Four Tips for Making the Most Out of Breaks in Therapy
Many occasions can lead to a break in therapy – anything from a planned vacation or change in schedule to a sudden health emergency or change in circumstance. These breaks can be planned or unplanned, initiated by either the client or by the therapist, and they can be welcome or unwelcome. No matter the circumstances, these breaks can also be opportunities for continued growth and increased self-awareness. If you find yourself facing a current or upcoming break in therapy, here are four tips to make the most of it:
Dedicate the time
Breaks can be opportunities to slow down and focus on yourself and your relationships. They are opportunities to put into practice some of the discoveries made in therapy, and to try turning to other coping strategies and social support outside the therapist’s office. Dedicate the hour or hours you may have otherwise scheduled for therapy to yourself in other ways: take yourself on a walk or schedule coffee with an old friend.
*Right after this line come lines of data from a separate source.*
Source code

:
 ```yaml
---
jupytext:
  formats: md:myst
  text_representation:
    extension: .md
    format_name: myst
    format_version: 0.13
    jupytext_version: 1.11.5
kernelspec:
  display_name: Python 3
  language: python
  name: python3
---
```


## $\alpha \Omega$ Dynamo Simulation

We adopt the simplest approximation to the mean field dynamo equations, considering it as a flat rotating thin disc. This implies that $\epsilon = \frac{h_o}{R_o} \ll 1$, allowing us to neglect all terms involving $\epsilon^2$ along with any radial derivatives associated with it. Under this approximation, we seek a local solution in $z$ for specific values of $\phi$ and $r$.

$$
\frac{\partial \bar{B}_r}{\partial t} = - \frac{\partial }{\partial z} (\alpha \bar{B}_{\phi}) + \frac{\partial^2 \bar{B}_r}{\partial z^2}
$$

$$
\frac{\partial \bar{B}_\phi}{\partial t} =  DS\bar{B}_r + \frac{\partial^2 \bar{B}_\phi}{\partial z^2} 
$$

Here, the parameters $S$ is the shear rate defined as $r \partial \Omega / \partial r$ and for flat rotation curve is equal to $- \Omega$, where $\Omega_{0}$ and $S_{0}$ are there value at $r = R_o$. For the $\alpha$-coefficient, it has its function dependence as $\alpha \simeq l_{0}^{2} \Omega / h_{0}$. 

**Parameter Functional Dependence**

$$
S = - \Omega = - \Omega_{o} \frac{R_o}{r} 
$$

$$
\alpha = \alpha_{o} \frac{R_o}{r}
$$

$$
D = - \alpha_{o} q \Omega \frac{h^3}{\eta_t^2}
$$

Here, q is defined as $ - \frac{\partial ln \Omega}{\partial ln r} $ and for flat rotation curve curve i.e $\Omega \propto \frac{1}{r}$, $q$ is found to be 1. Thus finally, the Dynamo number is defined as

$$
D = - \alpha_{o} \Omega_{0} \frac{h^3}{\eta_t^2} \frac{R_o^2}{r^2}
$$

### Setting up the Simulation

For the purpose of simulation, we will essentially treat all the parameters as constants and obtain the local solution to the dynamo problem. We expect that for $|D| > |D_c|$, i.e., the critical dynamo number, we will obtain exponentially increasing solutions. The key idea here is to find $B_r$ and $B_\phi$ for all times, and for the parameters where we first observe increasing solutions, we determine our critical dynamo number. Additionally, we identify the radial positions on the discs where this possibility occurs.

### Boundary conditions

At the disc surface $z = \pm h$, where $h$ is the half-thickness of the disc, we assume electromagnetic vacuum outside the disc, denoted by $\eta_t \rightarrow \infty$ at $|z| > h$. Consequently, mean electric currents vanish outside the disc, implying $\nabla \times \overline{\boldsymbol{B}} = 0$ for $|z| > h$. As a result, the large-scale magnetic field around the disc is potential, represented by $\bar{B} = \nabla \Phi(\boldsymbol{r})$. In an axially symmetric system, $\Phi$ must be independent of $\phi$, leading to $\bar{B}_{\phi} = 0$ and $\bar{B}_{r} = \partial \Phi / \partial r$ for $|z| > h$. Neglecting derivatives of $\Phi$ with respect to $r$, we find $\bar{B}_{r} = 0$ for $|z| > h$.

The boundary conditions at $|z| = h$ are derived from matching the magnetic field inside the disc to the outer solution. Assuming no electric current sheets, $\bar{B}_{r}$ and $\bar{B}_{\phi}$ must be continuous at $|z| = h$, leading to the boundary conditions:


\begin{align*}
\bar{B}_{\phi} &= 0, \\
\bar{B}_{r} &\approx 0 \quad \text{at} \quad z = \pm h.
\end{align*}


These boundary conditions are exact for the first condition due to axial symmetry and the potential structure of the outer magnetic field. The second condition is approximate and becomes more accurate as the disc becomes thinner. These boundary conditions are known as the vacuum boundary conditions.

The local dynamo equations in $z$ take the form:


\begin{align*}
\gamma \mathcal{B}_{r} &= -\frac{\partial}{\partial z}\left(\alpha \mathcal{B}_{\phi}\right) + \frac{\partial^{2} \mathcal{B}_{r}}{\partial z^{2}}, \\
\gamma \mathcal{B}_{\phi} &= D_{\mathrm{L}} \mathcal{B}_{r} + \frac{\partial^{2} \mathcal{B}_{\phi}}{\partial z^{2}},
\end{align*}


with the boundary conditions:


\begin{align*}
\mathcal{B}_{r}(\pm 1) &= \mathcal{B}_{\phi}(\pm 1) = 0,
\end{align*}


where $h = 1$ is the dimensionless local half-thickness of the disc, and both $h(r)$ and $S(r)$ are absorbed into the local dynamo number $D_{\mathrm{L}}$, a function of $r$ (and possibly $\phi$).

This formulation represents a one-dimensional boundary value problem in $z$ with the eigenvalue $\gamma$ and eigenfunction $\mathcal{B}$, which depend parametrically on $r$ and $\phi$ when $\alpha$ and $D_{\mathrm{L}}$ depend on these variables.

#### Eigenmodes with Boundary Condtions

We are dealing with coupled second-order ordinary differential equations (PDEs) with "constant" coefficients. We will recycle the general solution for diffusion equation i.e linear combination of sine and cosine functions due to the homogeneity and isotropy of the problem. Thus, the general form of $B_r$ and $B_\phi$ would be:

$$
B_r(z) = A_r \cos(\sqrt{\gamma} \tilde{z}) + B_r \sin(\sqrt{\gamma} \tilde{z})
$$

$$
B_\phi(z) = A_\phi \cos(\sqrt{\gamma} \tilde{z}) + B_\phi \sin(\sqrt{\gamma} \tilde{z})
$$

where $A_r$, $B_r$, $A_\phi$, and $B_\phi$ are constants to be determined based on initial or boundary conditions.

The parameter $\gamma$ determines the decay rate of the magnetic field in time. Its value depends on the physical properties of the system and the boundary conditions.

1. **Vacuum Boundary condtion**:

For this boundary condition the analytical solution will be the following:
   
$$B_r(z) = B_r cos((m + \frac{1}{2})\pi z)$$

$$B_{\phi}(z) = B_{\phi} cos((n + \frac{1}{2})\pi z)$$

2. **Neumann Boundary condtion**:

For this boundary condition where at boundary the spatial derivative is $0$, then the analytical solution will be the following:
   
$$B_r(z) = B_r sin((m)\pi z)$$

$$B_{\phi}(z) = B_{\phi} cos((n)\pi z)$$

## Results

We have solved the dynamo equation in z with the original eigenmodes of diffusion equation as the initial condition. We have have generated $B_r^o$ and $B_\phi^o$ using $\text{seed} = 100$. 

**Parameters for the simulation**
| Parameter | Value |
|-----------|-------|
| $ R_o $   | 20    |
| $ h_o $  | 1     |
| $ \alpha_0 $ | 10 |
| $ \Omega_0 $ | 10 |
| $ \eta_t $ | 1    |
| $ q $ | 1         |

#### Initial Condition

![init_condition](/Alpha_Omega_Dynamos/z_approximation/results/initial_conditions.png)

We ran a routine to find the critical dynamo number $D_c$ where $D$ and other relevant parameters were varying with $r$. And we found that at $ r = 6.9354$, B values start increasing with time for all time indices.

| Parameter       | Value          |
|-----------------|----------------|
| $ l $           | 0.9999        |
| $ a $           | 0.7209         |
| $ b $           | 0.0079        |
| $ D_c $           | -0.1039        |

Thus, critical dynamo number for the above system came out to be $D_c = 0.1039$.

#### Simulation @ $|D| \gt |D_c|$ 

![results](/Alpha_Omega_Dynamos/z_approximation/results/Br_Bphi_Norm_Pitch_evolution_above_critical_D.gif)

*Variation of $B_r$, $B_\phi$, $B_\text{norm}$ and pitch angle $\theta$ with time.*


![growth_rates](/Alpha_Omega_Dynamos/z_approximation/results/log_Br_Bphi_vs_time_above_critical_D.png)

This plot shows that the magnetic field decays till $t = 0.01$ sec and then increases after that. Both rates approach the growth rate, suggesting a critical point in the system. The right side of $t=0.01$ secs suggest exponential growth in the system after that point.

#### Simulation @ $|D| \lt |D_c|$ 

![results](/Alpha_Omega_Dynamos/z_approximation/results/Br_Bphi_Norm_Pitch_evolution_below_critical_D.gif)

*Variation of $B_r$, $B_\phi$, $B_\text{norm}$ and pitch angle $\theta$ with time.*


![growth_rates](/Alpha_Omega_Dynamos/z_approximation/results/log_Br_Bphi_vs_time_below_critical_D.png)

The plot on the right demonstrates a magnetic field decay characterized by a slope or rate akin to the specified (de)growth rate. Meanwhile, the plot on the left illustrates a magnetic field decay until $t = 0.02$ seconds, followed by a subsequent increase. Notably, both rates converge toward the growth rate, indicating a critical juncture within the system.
Breaks can also be opportunities to step back, observe, and assess. It can be helpful to keep a journal during this time, and to bring your observations with you when you return to therapy. Some potential questions to consider journaling about: Did anything come up for you in your time away that you would have otherwise brought to therapy? If so, how did you manage it? What has changed since the start of therapy (or since your last break)? How have you grown? What’s needed moving forward?
Talk about it
Breaks can bring up feelings around loss and separation, both in the therapeutic relationship and in your relationships outside of therapy. In the session before the break, discuss with your therapist any feelings that come up around the upcoming break, and also put together a plan for how best to cope in the time away. Upon your return, you can reflect together on the experience and any insight gained.
Reach out for additional support as needed. For longer and unexpected breaks, consider scheduling short-term support with another therapist or reaching out to a warm line. You don’t need to wait for a crisis to reach out for help. If you do find yourself stuck or struggling, don’t hesitate to call a crisis help line like 988.